The U.S. Air Force Global Strike Command (AFGSC) test-launched an unarmed Minuteman III intercontinental ballistic missile (ICBM) equipped with a test reentry vehicle.

The ballistic missile lifted-off from Vandenberg Air Force Base, California at 12:33 a.m. Pacific Time on Feb. 5. The ICBM’s reentry vehicle traveled approximately 4,200 miles to the Kwajalein Atoll in the Marshall Islands.

The launch was performed by a team of AFGSC Airmen from the 341st Missile Wing at Malmstrom Air Force Base, Montana, the 90th Missile Wing at F.E. Warren Air Force Base, Wyoming, and the 91st Missile Wing at Minot Air Force Base, North Dakota.

“These test launches verify the accuracy and reliability of the ICBM weapon system, providing valuable data to ensure a continued safe, secure and effective nuclear deterrent. Test launches are not a response or reaction to world events or regional tensions”, said an AFGSC statement.

This test was a Developmental Test Launch, which differs from routine Operational Test Launches (Glory Trips). Rather than randomly selecting a fielded ICBM to verify fleet-wide reliability, a Developmental Test Launch uses a spare missile from storage to validate flight worthiness of new or replacement components in an as-near-to operational environment as possible.

Flight Test Unit 2 (FTU 2) is the second of four FTUs scheduled over the next several years to validate replacement components that will ensure continued Minuteman III viability.
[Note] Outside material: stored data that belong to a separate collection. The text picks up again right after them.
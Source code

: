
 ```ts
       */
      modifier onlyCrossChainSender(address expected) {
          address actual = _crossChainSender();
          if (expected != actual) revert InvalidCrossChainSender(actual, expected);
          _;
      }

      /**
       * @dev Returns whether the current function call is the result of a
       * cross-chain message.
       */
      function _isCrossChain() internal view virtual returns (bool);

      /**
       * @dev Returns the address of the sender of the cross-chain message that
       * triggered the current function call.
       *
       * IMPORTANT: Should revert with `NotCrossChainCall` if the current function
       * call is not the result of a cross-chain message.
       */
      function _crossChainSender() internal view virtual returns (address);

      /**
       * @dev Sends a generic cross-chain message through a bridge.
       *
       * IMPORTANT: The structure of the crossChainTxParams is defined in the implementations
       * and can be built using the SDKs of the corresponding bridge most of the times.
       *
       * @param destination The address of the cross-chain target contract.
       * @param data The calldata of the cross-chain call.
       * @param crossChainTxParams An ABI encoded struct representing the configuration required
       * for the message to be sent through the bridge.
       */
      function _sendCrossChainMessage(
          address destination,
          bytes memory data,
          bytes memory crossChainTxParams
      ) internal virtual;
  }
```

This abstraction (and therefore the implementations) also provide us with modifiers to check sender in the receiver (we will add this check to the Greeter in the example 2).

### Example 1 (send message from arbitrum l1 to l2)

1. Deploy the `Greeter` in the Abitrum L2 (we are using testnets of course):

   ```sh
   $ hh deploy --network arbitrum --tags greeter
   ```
FTU 1 occurred in February of 2019.

The test launch is a culmination of months of preparation that involve multiple government partners. The Airmen who perform this vital mission are some of the most skillfully trained and educated the Air Force has to offer.

Airmen from the 341st Missile Wing at Malmstrom AFB, 90th Missile Wing at F.E. Warren AFB, and 91st Missile Wing at Minot, were selected for the task force to support the test launch. The three missile bases have crew members standing alert 24 hours a day, year-round, overseeing the nation’s ICBM alert forces.

The ICBM community, including the Department of Defense, the Department of Energy, and U.S. Strategic Command uses data collected from test launches for continuing force development evaluation. The ICBM test launch program “demonstrates the operational capability of the Minuteman III and ensures the United States’ ability to maintain a strong, credible nuclear deterrent as a key element of U.S. national security and the security of U.S. allies and partners”.

The launch calendars are built three to five years in advance, and planning for each individual launch begins six months to a year prior to launch.